Die Nato ist im geheimen bereits im Syrien-Konflikt engagiert, wobei die Türkei als US-Vertreter die Führung innehat. Ankaras Aussenminister Ahmet Davitoglu hat offen zugegeben, dass sein Land zur Invasion bereit sei, sobald sich die westlichen Verbündeten einig sind, das zu tun. Die Intervention würde auf humanitären Prinzipien basieren, um die Zivilbevölkerung zu schützen, was mit der Doktrin der «Schutzverantwortung» («responsibility to protect») begründet wird, die angeführt wurde, um die Intervention in Libyen zu rechtfertigen. Türkische Quellen weisen darauf hin, dass die Intervention mit der Schaffung einer Pufferzone an der türkisch-syrischen Grenze beginnen und dann ausgedehnt würde. Aleppo, die grösste und kosmopolitischste Stadt Syriens, wäre das Kronjuwel, auf das es die Befreiungskräfte abgesehen haben.
Nicht gekennzeichnete Nato-Kampfflugzeuge treffen derzeit auf der türkischen Militärbasis Iskenderum an der syrischen Grenze ein, die sowohl Waffen aus den Arsenalen Muammar Gaddafis als auch Freiwillige des Nationalen libyschen Übergangsrates überbringen, die erfahren darin sind, lokale Freiwillige gegen ausgebildete Soldaten aufzustellen, eine Fähigkeit, die sie sich in der Konfrontation mit Gaddafis Armee aneigneten. Iskenderum ist ausserdem der Sitz der Freien Syrischen Armee, dem bewaffneten Flügel des Syrischen Nationalrates.
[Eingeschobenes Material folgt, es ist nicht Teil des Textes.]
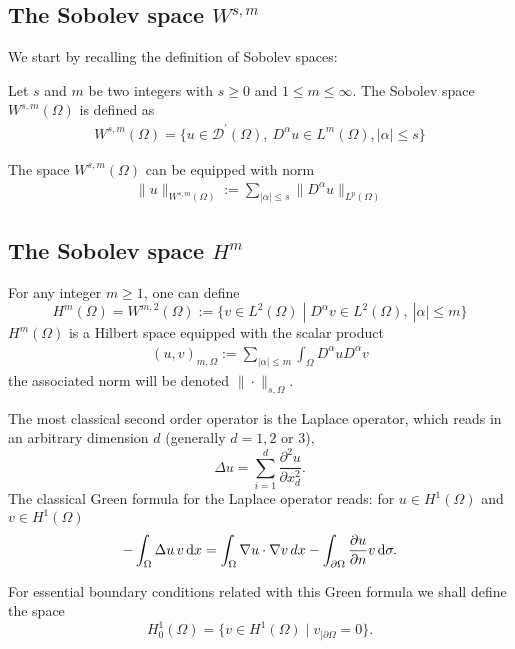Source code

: \subsection{The Sobolev space $W^{s,m}$}
We start by recalling the definition of Sobolev spaces:
\begin{definition}
  Let $s$ and $m$ be two integers with $s \geq 0$ and $1 \leq m \leq \infty$. The Sobolev space $W^{s,m}(\Omega)$ is defined as
  \begin{align}
    W^{s,m}(\Omega) = \{ u \in \mathcal{D}^\prime(\Omega), ~ D^{\alpha} u \in L^m(\Omega), | \alpha | \leq s \}
    \label{eq:sobolev-space}
  \end{align}
\end{definition}
The space $W^{s,m}(\Omega)$ can be equipped with norm
\begin{align}
  \| u \|_{W^{s,m}(\Omega)} := \sum\limits_{|\alpha| \leq s} \| D^{\alpha} u \|_{L^p(\Omega)}
  \label{eq:sobolev-space-norm}
\end{align}
%
\subsection{The Sobolev space $H^m$}

For any integer $m\geq 1$, one can define
\begin{equation}\label{eq:hm}
H^m(\Omega) = W^{m,2}(\Omega) := \{  v \in L^2( \Omega) \;|\; D^\alpha v \in L^2( \Omega), ~|\alpha|\leq m  \} 
\end{equation}
$H^m(\Omega)$ is a Hilbert space equipped with the scalar product 
\begin{align}
  \left( u,v \right)_{m, \Omega} := \sum\limits_{|\alpha| \leq m} \int_{\Omega} D^\alpha u D^\alpha v 
  \label{eq:sobolev-space-scalar-product}
\end{align}
the associated norm will be denoted $\| \cdot \|_{s,\Omega}$.

The most classical  second order operator is the Laplace operator, which reads in an arbitrary dimension $d$ (generally $d=1,2$ or $3$), $$\Delta u = \sum_{i=1}^d \frac{\partial^2 u}{\partial x_d^2}.$$
The classical Green formula for the Laplace operator reads: 
for $u\in H^1(\Omega)$ and $v\in H^1(\Omega)$ 
\begin{equation}\label{eq:greenlap}
  -\int_\Omega\Delta u\, v\,{\rm d} x=\int_\Omega\nabla u\cdot\nabla v\, dx -\int_{\partial\Omega} \frac{\partial u}{\partial n}
v\,{\rm d} \sigma.
\end{equation}


For essential boundary conditions related with this Green formula we shall define the space
$$H^1_0(\Omega) = \{ v \in H^1(\Omega) \;|\; v_{|\partial\Omega} =0 \}.$$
Französische und britische Ausbildner für Sondereinsatztruppen sind vor Ort und unterstützen die syrischen Rebellen, während die CIA und die US Spec Ops [US Special Opera­tions Command; abgekürzt USSOCOM oder auch SOCOM] Kommunikationsausrüstung und Geheimdienstinformation liefern, um der Sache der Rebellen zu helfen, indem sie die Kämpfer dazu befähigen, Konzentrationen syrischer Soldaten zu meiden.
CIA-Analysten stehen dem Marsch in den Krieg skeptisch gegenüber. Der oft zitierte Bericht der Vereinten Nationen, wonach mehr als 3500 Zivilisten von Soldaten Assads getötet worden seien, basiert weitgehend auf Quellen der Rebellen und ist unbestätigt. Die Agency hat sich geweigert, die Forderungen abzusegnen. Genauso erweisen sich Berechnungen von massenhaftem Überlaufen aus der syrischen Armee und Schlachten zwischen Deserteuren und loyalen Soldaten als Erfindung, wobei einige wenige Überläufer unabhängig bestätigt worden sind. Dies Behauptungen der syrischen Regierung, dass sie von Rebellen überfallen werde, die von ausländischen Regierungen bewaffnet, trainiert und finanziert werden, sind eher wahr denn falsch.
In den Vereinigten Staaten schliessen sich viele Freunde Israels der Forderung nach Regime Change an und glauben, ein geschwächtes Syrien, das durch Bürgerkrieg gespalten ist, werde keine Gefahr für Tel Aviv darstellen. Aber sie sollten sich das nochmals überlegen, da diese Entwicklungen dazu neigen, sich ins Gegenteil zu verkehren. Die bestorganisierte und -finanzierte politische Oppositionsbewegung in Syrien ist die Muslimbruderschaft.    •

* Philip Giraldi ist ehemaliger CIA-Mitarbeiter und heute verantwortlicher Direktor des Council for the National Interest.